Dow and China fall
By Colin Twiggs
June 2nd, 2011 2:00 a.m. ET (4:00 p:m AET)
The Dow Jones Industrial Average fell sharply, retreating below medium-term support at 12400 to confirm the correction signaled earlier by the Nasdaq, S&P 500, and the bearish divergence on 21-day Twiggs Money Flow.
The Shanghai Composite Index followed, breaking support at 2700 Thursday to signal a primary down-trend.
This confirms the warning from the Shenzhen Index and will have negative implications for global markets, particularly resource-rich countries such as Australia, Brazil and South Africa.
The Dollar Index retreated from resistance at 76, but a large bullish divergence on Twiggs Momentum suggests a reversal. Breakout above 76.50 would confirm, while failure of support at 73 would test long-term support at 71.
* Target calculation: 76 - ( 81 - 76 ) = 71
Gold is holding above $1525. A retracement that respects the new support level would confirm the new advance. Breach of the medium-term trendline, however, would warn of a bull trap and test of the long-term trendline around $1400. Behavior of the dollar will be a major influence.
* Target calculation: 1575 + ( 1575 - 1475 ) = 1675
The Gold Miners ETF continues to range between 6400 and support at 5300; breakout would signal future direction. Bearish divergence on 13-week Twiggs Money Flow warns of selling pressure; confirmed if the indicator reverses below zero. Completion of a double top on gold miners would warn of a primary trend reversal on the physical metal.
Silver is ranging between $33 and $39; breakout will indicate future direction. A Twiggs Momentum trough below zero would suggest a downward breakout.
The CRB Commodities Index is similarly consolidating between 335 and 350. Breakout will indicate future direction. Again, the dollar is likely to have a strong influence.
Brent crude is testing resistance at $117/barrel. Breakout would signal an advance to $125, while respect would warn of another test of support at $108. A slowing of the global economy would weaken demand for crude, making reversion to the long-term trendline at $90 more likely. A stronger dollar would also lower prices.
The euro respected resistance at $1.45, indicating another test of support at $1.40. Failure of support would signal a decline to $1.35.

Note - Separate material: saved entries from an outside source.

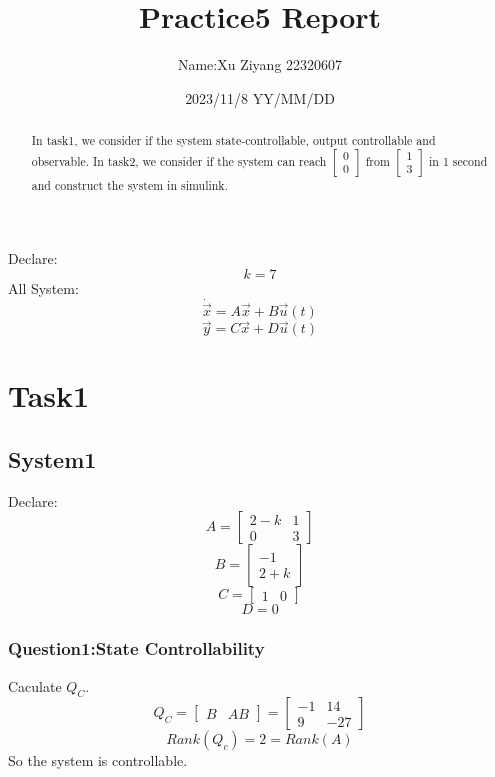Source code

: \documentclass[12pt,a4paper,oneside]{ctexart}
\title{\textbf{Practice5 Report}}
\author{Name:Xu Ziyang 22320607}
\date{2023/11/8 YY/MM/DD}
\begin{document}
\maketitle
\begin{abstract}
    In task1, we consider if the system state-controllable, output controllable and observable.
    In task2, we consider if the system can reach 
    $\begin{bmatrix}
        0\\
        0
    \end{bmatrix}$
    from 
    $\begin{bmatrix}
        1\\
        3
    \end{bmatrix}$ in 1 second and construct the system in simulink.
\end{abstract}
\newpage
Declare:$$k=7$$
All System:
$$\dot{\vec{x}} = A\vec{x} + B\vec{u}(t)$$
$$\vec{y} = C\vec{x} + D\vec{u}(t)$$
    \section{Task1}
        \subsection{System1}
        Declare:
            $$
            A=\begin{bmatrix}
                2-k&1\\
                0&3
            \end{bmatrix}
            $$
            $$
            B=\begin{bmatrix}
                -1\\
                2+k
            \end{bmatrix}
            $$
            $$
            C=\begin{bmatrix}
                1&0
            \end{bmatrix}
            $$
            $$
            D=0
            $$
            \subsubsection{Question1:State Controllability}
                Caculate $Q_C$.
                $$Q_C = \begin{bmatrix}
                    B&AB
                \end{bmatrix} = \begin{bmatrix}
                    -1&14\\
                    9&-27
                \end{bmatrix}$$
                $$Rank(Q_c)=2=Rank(A)$$
                So the system is controllable.
\end{document}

* Target calculation: 1.40 + ( 1.40 - 1.30 ) = 1.50
There has been discussion recently of holding 5% of your investments in local currency (in cash, not a bank account) so that you are liquid if ever there is another financial crisis. If I were going to hold short-term deposits in any other currency, my personal preference would be the Swiss franc. Firstly, because of their neutrality; second, the Swiss franc has been appreciating against the dollar for most of the past 40 years; and third, because CHF is now appreciating against both the yen and the euro. In the short-term, we are now approaching the target of $1.20 and may be due for a correction.
* Target calculation: 1.00 + ( 1.00 - 0.80 ) = 1.20
The pound continues to range above $1.60. Failure of support would warn of a correction to $1.53, while respect would signal continuation of the up-trend.
* Target calculation: 1.63 + ( 1.63 - 1.53 ) = 1.73
The dollar continues to test long-term support at ¥80. Failure would signal a down-swing to ¥75*.
* Target calculation: 80 - ( 85 - 80 ) = 75
The kiwi dollar is testing support at $0.81 against the greenback. Penetration of the rising trendline at $0.80 would warn of a correction, while respect would signal an advance to $0.84.
* Target calculation: 81 + ( 81 - 78 ) = 84
The Aussie dollar encountered resistance at $1.075 against the greenback. Expect another test of $1.05. Failure of support would test medium-term support at $1.02, while breakout above $1.075 would signal an advance to $1.15*.
* Target calculation: 1.10 + ( 1.10 - 1.05 ) = 1.15
Because of the crisis, we grew the too-big-to-fail banks into ever more too-big-to-fail banks — we consolidated them. Now we've got this psychology in Washington of “We can't really go after them the way we would want to or in a real manner because we could destabilize them. So let's actually just pretend there's not a problem”. That's the real danger of too-big-to-fail. When you can't enforce the rule of law because you are afraid of harming these institutions, you're really giving them a free pass and free reign to continue to take on more and more risky behaviors.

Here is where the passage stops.